O Say Can You See

O say can you see, by the dawns early light,

What so proudly we hail’d at the twilight’s last gleaming

What WE hail’d proudly as a people, throughout our American journey, has been the power of our voices.  

Whenever the topic of race comes to the table, one of the most popular current-day right-wing talking points is that Black people are playing the victim card and promoting white guilt. This is nothing more than an attempt to dismiss a vital topic of conversation by misrepresenting your perceived opponents’ position and then attacking that misrepresentation. It’s what is called a “strawman tactic” and is often implored in desperation when an argument or defense fails to stand on its own merit. 

In all actuality, the greatest testimony of African Americans has been our ability to succeed despite the barriers placed in our way for failure. Although we have been victimized, we have never lived as victims.

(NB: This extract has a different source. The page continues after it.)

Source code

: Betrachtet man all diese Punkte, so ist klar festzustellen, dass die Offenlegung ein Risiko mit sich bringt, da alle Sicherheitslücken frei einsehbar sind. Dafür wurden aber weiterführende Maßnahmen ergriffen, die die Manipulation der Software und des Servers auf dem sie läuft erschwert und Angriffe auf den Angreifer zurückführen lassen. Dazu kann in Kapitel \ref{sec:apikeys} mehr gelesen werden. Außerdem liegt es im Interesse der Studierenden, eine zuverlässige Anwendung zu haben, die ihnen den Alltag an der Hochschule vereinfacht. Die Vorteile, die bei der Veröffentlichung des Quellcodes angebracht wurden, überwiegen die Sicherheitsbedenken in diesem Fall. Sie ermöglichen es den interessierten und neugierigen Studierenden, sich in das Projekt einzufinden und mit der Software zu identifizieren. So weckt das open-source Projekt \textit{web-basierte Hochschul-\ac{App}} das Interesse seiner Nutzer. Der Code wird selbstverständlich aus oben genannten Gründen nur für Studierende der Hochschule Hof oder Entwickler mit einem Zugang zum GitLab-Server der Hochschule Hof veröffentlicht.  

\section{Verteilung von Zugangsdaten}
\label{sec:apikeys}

We have never allowed our voices to be silenced either verbally or in our non-verbal actions. We survived nearly 250 years of the dehumanizing uniqueness of chattel slavery, while our voices were raised by the likes of Nat Turner, Denmark Vesey, Frederick Douglass, and Harriet Tubman. 

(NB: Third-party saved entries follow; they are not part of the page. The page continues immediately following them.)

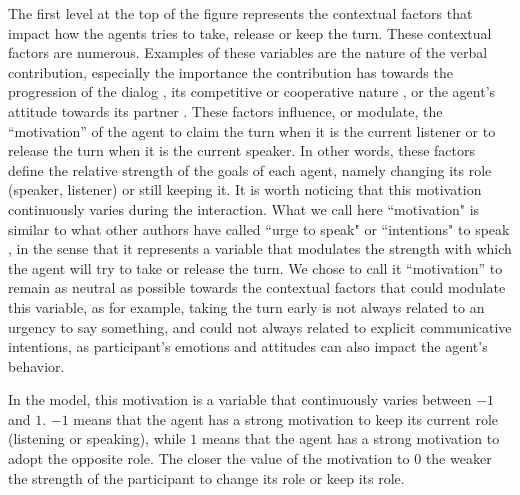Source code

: The first level at the top of the figure represents the contextual factors that impact how the agents tries to take, release or keep the turn. These contextual factors are numerous. Examples of these variables are the nature of the verbal contribution, especially the importance the contribution has towards the progression of the dialog \citep{selfridge_bidding_2009}, its competitive or cooperative nature \citep{cafaro_effects_2016}, or the agent's attitude towards its partner \citep{ter_maat_how_2010}. 
These factors influence, or modulate, the ``motivation'' of the agent to claim the turn when it is the current listener or to release the turn when it is the current speaker. 
In other words, these factors define the relative strength of the goals of each agent, namely changing its role (speaker, listener) or still keeping it. It is worth noticing that this motivation continuously varies during the interaction. 
What we call here ``motivation" is similar to what other authors have called ``urge to speak" \citep{thorisson_multiparty_2010} or ``intentions"  to speak \citep{lessmann_towards_2004}, in the sense that it represents a variable that modulates the strength with which the agent will try to take or release the turn. We chose to call it ``motivation'' to remain as neutral as possible towards the contextual factors that could modulate this variable, as for example, taking the turn early is not always related to an urgency to say something, and could not always related to explicit communicative intentions, as participant's emotions and attitudes can also impact the agent's behavior. 

In the  model, this motivation is a variable that continuously varies between $-1$ and $1$. 
$-1$ means that the agent has a strong motivation to keep its current role (listening or speaking), while
$1$ means that the agent has a strong motivation to adopt the opposite role. 
The closer the value of the motivation to $0$ the weaker the strength of the participant to change its role or keep its role.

We survived white supremacist terrorists on American soil, including the KKK, founded on Christmas eve 1865, following the Emancipation Proclamation, which was issued on Jan. 1, 1863. However, it wasn’t until June 19th, 1865 that slaves in Texas were given the news. 

During the 12 years following slavery, known as the Reconstruction era, African Americans held 2,000 seats in political office. We began to farm land and build our own communities. In addition to terrorists, the pushback came in the form of Jim Crow laws and Black Codes, and the demonization and stereotyping of Black imagery via minstrel shows, art, and media.

Our voices rang out in protest by the likes of Ida B. Wells, Marcus Garvey, and organizations like the NAACP. 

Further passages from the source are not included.